1. The section_count check is in place to disallow offlining memory
blocks with missing sections. (see 26bbe7ef6d5c ("drivers/base/memory.c:
prohibit offlining of memory blocks with missing sections")). Not to
deal with any races/zombie blocks.

2. offlining/onlining racing is completely irrelevant. state_store() and
online_store() do a lock_device_hotplug_sysfs(), which is a trylock. The
looser will simply back off. device_online() and device_offline()
properly deal with the block already being in the desired state.

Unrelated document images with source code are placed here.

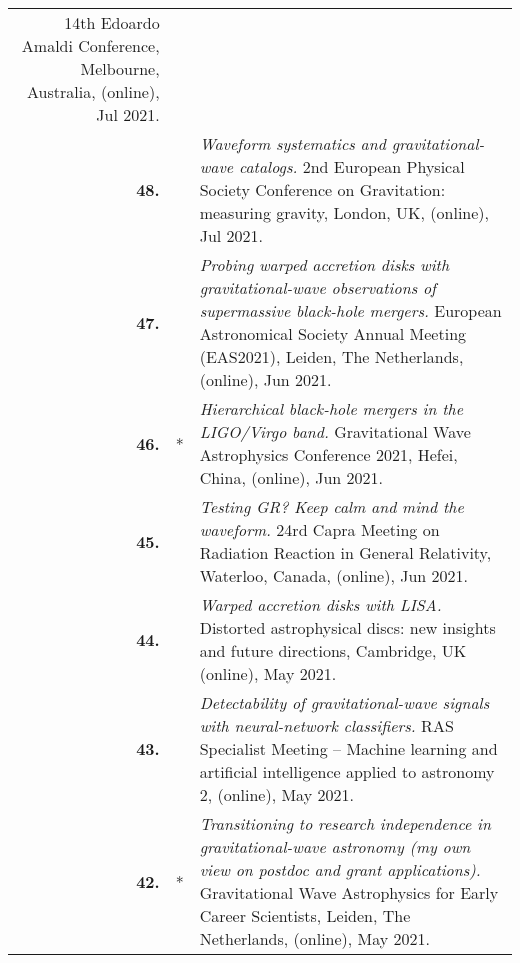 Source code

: {\begin{longtable}{rp{0.3cm}p{15.8cm}}
14th Edoardo Amaldi Conference, Melbourne, Australia, (online), Jul 2021.
\vspace{0.05cm}\\
%
\textbf{48.} &  & \textit{Waveform systematics and gravitational-wave catalogs.}
\newline{}
2nd European Physical Society Conference on Gravitation: measuring gravity, London, UK, (online), Jul 2021.
\vspace{0.05cm}\\
%
\textbf{47.} &  & \textit{Probing warped accretion disks with gravitational-wave observations of supermassive black-hole mergers.}
\newline{}
European Astronomical Society Annual Meeting (EAS2021), Leiden, The Netherlands, (online), Jun 2021.
\vspace{0.05cm}\\
%
\textbf{46.} & * & \textit{Hierarchical black-hole mergers in the LIGO/Virgo band.}
\newline{}
Gravitational Wave Astrophysics Conference 2021, Hefei, China, (online), Jun 2021.
\vspace{0.05cm}\\
%
\textbf{45.} &  & \textit{Testing GR? Keep calm and mind the waveform.}
\newline{}
24rd Capra Meeting on Radiation Reaction in General Relativity, Waterloo, Canada, (online), Jun 2021.
\vspace{0.05cm}\\
%
\textbf{44.} &  & \textit{Warped accretion disks with LISA.}
\newline{}
Distorted astrophysical discs: new insights and future directions, Cambridge, UK (online), May 2021.
\vspace{0.05cm}\\
%
\textbf{43.} &  & \textit{Detectability of gravitational-wave signals with neural-network classifiers.}
\newline{}
RAS Specialist Meeting -- Machine learning and artificial intelligence applied to astronomy 2, (online), May 2021.
\vspace{0.05cm}\\
%
\textbf{42.} & * & \textit{Transitioning to research independence in gravitational-wave astronomy (my own view on postdoc and grant applications).}
\newline{}
Gravitational Wave Astrophysics for Early Career Scientists, Leiden, The Netherlands, (online), May 2021.
\vspace{0.05cm}\\

\end{longtable}}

3. zombie blocks are interesting, but I am not convinced yet this is an
actual issue - we've never seen it happening. I *think* it could work
due to the trylock correctly (pending requests will back off while
another thread is removing them), but I am not convinced there is no
tiny little race. Anyhow, we have pages_correctly_probed() which will
bail out properly already if the sections have been removed in the
meantime. Also, I think we should deal with zombie blocks differently if
required (more below).

I think this hunk does logically not belong into this patch and is also
not needed (due to pages_correctly_probed() in memory_block_action()).
Please drop it from this patch (including the documentation update
regarding this).

> 
>> Other subsystems should have similar issues, no?)
> 
> Not many subsystems have a sysfs attribute that can trigger the
> unregistration of the self same attribute, but yes, I've seen it cause
> problems.
> 
> For example, async device probing and registration causes similar
> issues and was only recently fixed:
> 
> 3451a495ef24 driver core: Establish order of operations for device_add
> and device_del via bitflag

I feel like we should have a -> removed property on devices and check
against that in device_online() and device_offline(). But only if there
isn't another magical mechanism that deals with zombie devices and
pending online/offline requests.

> 
>>
>>>       /*
>>>        * If we are called from state_store(), online_type will be
>>>        * set >= 0 Otherwise we were called from the device online
>>> @@ -736,8 +740,6 @@ int create_memory_block_devices(unsigned long start, unsigned long size)
>>>   * Remove memory block devices for the given memory area. Start and size
>>>   * have to be aligned to memory block granularity. Memory block devices
>>>   * have to be offline.
>>> - *
>>> - * Called under device_hotplug_lock.
>>>   */
>>
>> Why is that change needed? Especially with the radix tree rework, this
>> lock is required on this call path. Removing this looks wrong to me.
> 
> I'm not removing the dependency I'm trading the comment for a call to
> assert_held_device_hotplug(). I'm ok with keeping the comment, but the
> explicit lockdep assertion helps the future developer that refactors
> and inadvertently misses the comment.
> 

Ah, I missed that you placed the assert into that function, sorry
(thought it would be in the caller). We document it for most other
functions in that file now, so I'd prefer to just keep it. Whatever you
prefer.
Qian Cai Jan. 11, 2020, 1:55 p.m. UTC | #4
> On Jan 11, 2020, at 6:03 AM, David Hildenbrand <david@redhat.com> wrote:
> 
> So I just remember why I think this (and the previously reported done
> for ACPI DIMMs) are false positives. The actual locking order is
> 
> onlining/offlining from user space:
> 
> kn->count -> device_hotplug_lock -> cpu_hotplug_lock -> mem_hotplug_lock
> 
> memory removal:
> 
> device_hotplug_lock -> cpu_hotplug_lock -> mem_hotplug_lock -> kn->count
> 
> 
> This looks like a locking inversion - but it's not. Whenever we come via
> user space we do a mutex_trylock(), which resolves this issue by backing
> up. The device_hotplug_lock will prevent
> 
> I have no clue why the device_hotplug_lock does not pop up in the
> lockdep report here. Sounds wrong to me.
> 
> I think this is a false positive and not stable material.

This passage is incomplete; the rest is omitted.